As fluorouracil is both dose-dependent and time-dependent [12,13], long-term administration of S-1 may be beneficial. In the present case, marked tumor regression was observed 6 months after initiation of S-1, which implies that long-term use of this agent can be worthwhile. This delayed onset efficacy might also be due to altered host immunity against the tumor. However, he had continued his lifestyle as same as before, and no additional treatment was started, including so-called health foods and supplements that may have immunomodulatory activity.
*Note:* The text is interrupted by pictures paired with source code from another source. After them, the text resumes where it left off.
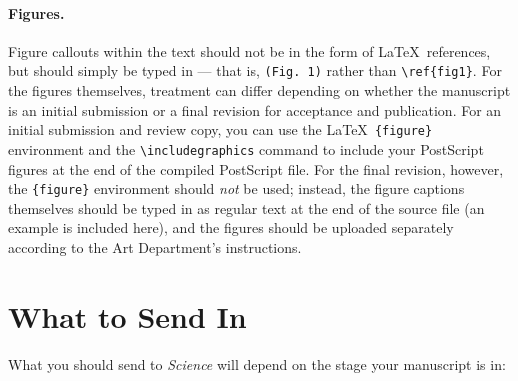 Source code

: \documentclass[12pt]{article}
\theoremstyle{plain}
\theoremstyle{definition}
\theoremstyle{remark}
\begin{document}
\paragraph*{Figures.}  Figure callouts within the text should not be
in the form of \LaTeX\ references, but should simply be typed in ---
that is, \verb+(Fig. 1)+ rather than \verb+\ref{fig1}+.  For the
figures themselves, treatment can differ depending on whether the
manuscript is an initial submission or a final revision for acceptance
and publication.  For an initial submission and review copy, you can
use the \LaTeX\ \verb+{figure}+ environment and the
\verb+\includegraphics+ command to include your PostScript figures at
the end of the compiled PostScript file.  For the final revision,
however, the \verb+{figure}+ environment should {\it not\/} be used;
instead, the figure captions themselves should be typed in as regular
text at the end of the source file (an example is included here), and
the figures should be uploaded separately according to the Art
Department's instructions.


\section*{What to Send In}

What you should send to {\it Science\/} will depend on the stage your manuscript is in:
\end{document}
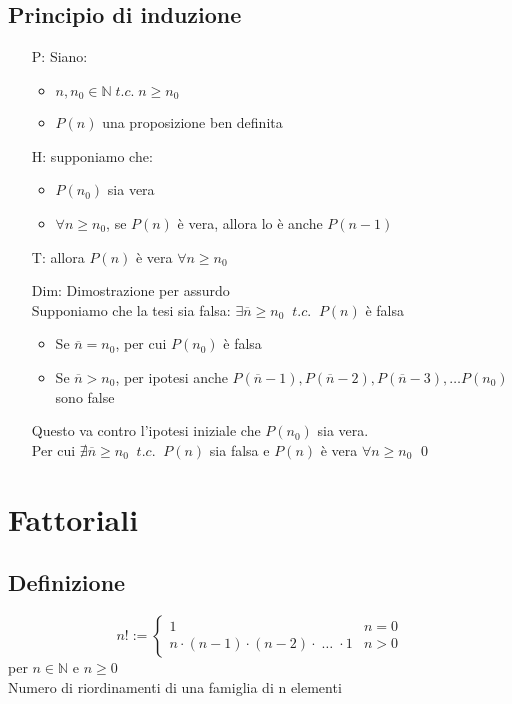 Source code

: \documentclass[a4paper]{article}
\begin{document}
\subsection{Principio di induzione}
\begin{itemize}
	\item[P:] Siano:
	\begin{itemize}
		\item \(n, n_0 \in \mathbb{N} \; t.c. \; n \geq n_0\)
		\item \(P(n)\) una proposizione ben definita
	\end{itemize}
	\item[H:] supponiamo che:
	\begin{itemize}
		\item \(P(n_0)\) sia vera
		\item \(\forall n \geq n_0\), se \(P(n)\) è vera, allora lo è anche \(P(n-1)\)
	\end{itemize}
	\item[T:] allora \(P(n)\) è vera \(\forall n \geq n_0\)
	\item[Dim:] Dimostrazione per assurdo \\
	Supponiamo che la tesi sia falsa: \(\exists \overline{n} \geq n_0 \;\; t.c. \;\; P(n)\) è falsa
	\begin{itemize}
		\item Se \(\overline{n} = n_0\), per cui \(P(n_0)\) è falsa
		\item Se \(\overline{n} > n_0\), per ipotesi anche \(P(\overline{n} - 1), P(\overline{n} - 2), P(\overline{n} - 3), \dots P(n_0)\) sono false
	\end{itemize}
	Questo va contro l'ipotesi iniziale che \(P(n_0)\) sia vera. \\
	Per cui \(\nexists \overline{n} \geq n_0 \;\; t.c. \;\; P(n)\) sia falsa e \(P(n)\) è vera \(\forall n \geq n_0\) \qed
\end{itemize}

\newpage

\section{Fattoriali}
\subsection{Definizione}
\begin{equation*}
	n! :=
	\begin{cases}
		1 & n = 0 \\
		n \cdot (n-1) \cdot (n-2) \cdot \; \dots \; \cdot 1 & n > 0 
	\end{cases}
\end{equation*}
per \(n \in \mathbb{N}\) e \(n \geq 0\) \\
Numero di riordinamenti di una famiglia di n elementi
\end{document}
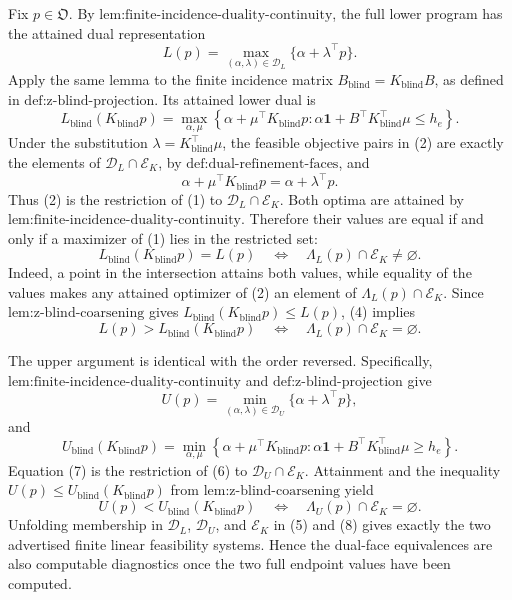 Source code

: Fix \(p\in\mathfrak O\).  By \(\text{lem:finite-incidence-duality-continuity}\), the full lower program has the attained dual representation
\[
 L(p)=\max_{(\alpha,\lambda)\in\mathcal D_L}
       \{\alpha+\lambda^{\top}p\}.
\tag{1}
\]
Apply the same lemma to the finite incidence matrix \(B_{\mathrm{blind}}=K_{\mathrm{blind}}B\), as defined in \(\text{def:z-blind-projection}\).  Its attained lower dual is
\[
 L_{\mathrm{blind}}(K_{\mathrm{blind}}p)
 =\max_{\alpha,\mu}
 \left\{\alpha+\mu^{\top}K_{\mathrm{blind}}p:
 \alpha\mathbf 1+B^{\top}K_{\mathrm{blind}}^{\top}\mu\leq h_e\right\}.
\tag{2}
\]
Under the substitution \(\lambda=K_{\mathrm{blind}}^{\top}\mu\), the feasible objective pairs in (2) are exactly the elements of \(\mathcal D_L\cap\mathcal E_K\), by \(\text{def:dual-refinement-faces}\), and
\[
 \alpha+\mu^{\top}K_{\mathrm{blind}}p
 =\alpha+\lambda^{\top}p.
\tag{3}
\]
Thus (2) is the restriction of (1) to \(\mathcal D_L\cap\mathcal E_K\).  Both optima are attained by \(\text{lem:finite-incidence-duality-continuity}\).  Therefore their values are equal if and only if a maximizer of (1) lies in the restricted set:
\[
 L_{\mathrm{blind}}(K_{\mathrm{blind}}p)=L(p)
 \quad\Longleftrightarrow\quad
 \Lambda_L(p)\cap\mathcal E_K\neq\varnothing.
\tag{4}
\]
Indeed, a point in the intersection attains both values, while equality of the values makes any attained optimizer of (2) an element of \(\Lambda_L(p)\cap\mathcal E_K\).  Since \(\text{lem:z-blind-coarsening}\) gives
\(L_{\mathrm{blind}}(K_{\mathrm{blind}}p)\leq L(p)\), (4) implies
\[
 L(p)>L_{\mathrm{blind}}(K_{\mathrm{blind}}p)
 \quad\Longleftrightarrow\quad
 \Lambda_L(p)\cap\mathcal E_K=\varnothing.
\tag{5}
\]

The upper argument is identical with the order reversed.  Specifically, \(\text{lem:finite-incidence-duality-continuity}\) and \(\text{def:z-blind-projection}\) give
\[
 U(p)=\min_{(\alpha,\lambda)\in\mathcal D_U}
       \{\alpha+\lambda^{\top}p\},
\tag{6}
\]
and
\[
 U_{\mathrm{blind}}(K_{\mathrm{blind}}p)
 =\min_{\alpha,\mu}
 \left\{\alpha+\mu^{\top}K_{\mathrm{blind}}p:
 \alpha\mathbf 1+B^{\top}K_{\mathrm{blind}}^{\top}\mu\geq h_e\right\}.
\tag{7}
\]
Equation (7) is the restriction of (6) to \(\mathcal D_U\cap\mathcal E_K\).  Attainment and the inequality
\(U(p)\leq U_{\mathrm{blind}}(K_{\mathrm{blind}}p)\) from \(\text{lem:z-blind-coarsening}\) yield
\[
 U(p)<U_{\mathrm{blind}}(K_{\mathrm{blind}}p)
 \quad\Longleftrightarrow\quad
 \Lambda_U(p)\cap\mathcal E_K=\varnothing.
\tag{8}
\]
Unfolding membership in \(\mathcal D_L\), \(\mathcal D_U\), and \(\mathcal E_K\) in (5) and (8) gives exactly the two advertised finite linear feasibility systems.  Hence the dual-face equivalences are also computable diagnostics once the two full endpoint values have been computed.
In some clinical settings such as paraneoplastic syndromes, particularly paraneoplastic neurological syndromes, spontaneous regression of small cell lung cancer without treatment has been reported [14-16], which suggests an immune response directed against both the nervous system and the cancer . In the current case, however, histology was squamous cell carcinoma and no neurological symptom was observed. Recently, blockade of programmed death 1 (PD-1), an inhibitory receptor expressed by T cells, has been reported to overcome immune resistance; an anti-PD-1 antibody showed an 18% response rate in NSCLC . Interestingly, some tumors progressed for several months during treatment with anti-PD-1 antibody and then regressed significantly . Although the reason why S-1 monotherapy showed a delayed-onset efficacy in the present case remains unknown, S-1 might also have immunomodulatory activity against cancer cells, such as inhibiting PD-1.
When a cancer progresses, another chemotherapeutic regimen is usually selected. However, the present patient selected continuation of S-1 monotherapy after 6-month of its use despite disease progression, because he was concerned about potentially painful adverse effects of other anti-cancer drugs, such as stomatitis. Although S-1 might have a delayed-onset tumor-regressing efficacy, continuation of the same regimen at progressive disease is challenging and should be avoided if next regimen can be applied.
Regular doses of S-1 depend on body surface area; a dose of 40 mg (<1.25 m2), 50 mg (1.25-1.5 m2), or 60 mg (>1.5 m2). In the present case, body surface area was 1.6 m2, for which 60 mg would ordinarily be the regular dose. However, we selected the lowest dose-40 mg because of concerns over adverse events such as loss of appetite and neutropenia, because he was over 75 years old, and because he developed grade 3 neutropenia during his 1st-line chemotherapy with a decreased dose. As a result, no obvious adverse events were observed during S-1 monotherapy. However, we cannot conclude that lower doses of S-1 could be a standard or reasonable choice for elderly patients.
Second line S-1 monotherapy can be a therapeutic option for elderly patients with NSCLC. Additionally, long-term administration of S-1 might be worth trying if adverse events and tumor growth are tolerable and other anti-cancer drugs are not selected for some reason, because S-1 has a potential for delayed onset efficacy.
This study received no funding. The authors have no conflict of interest to declare.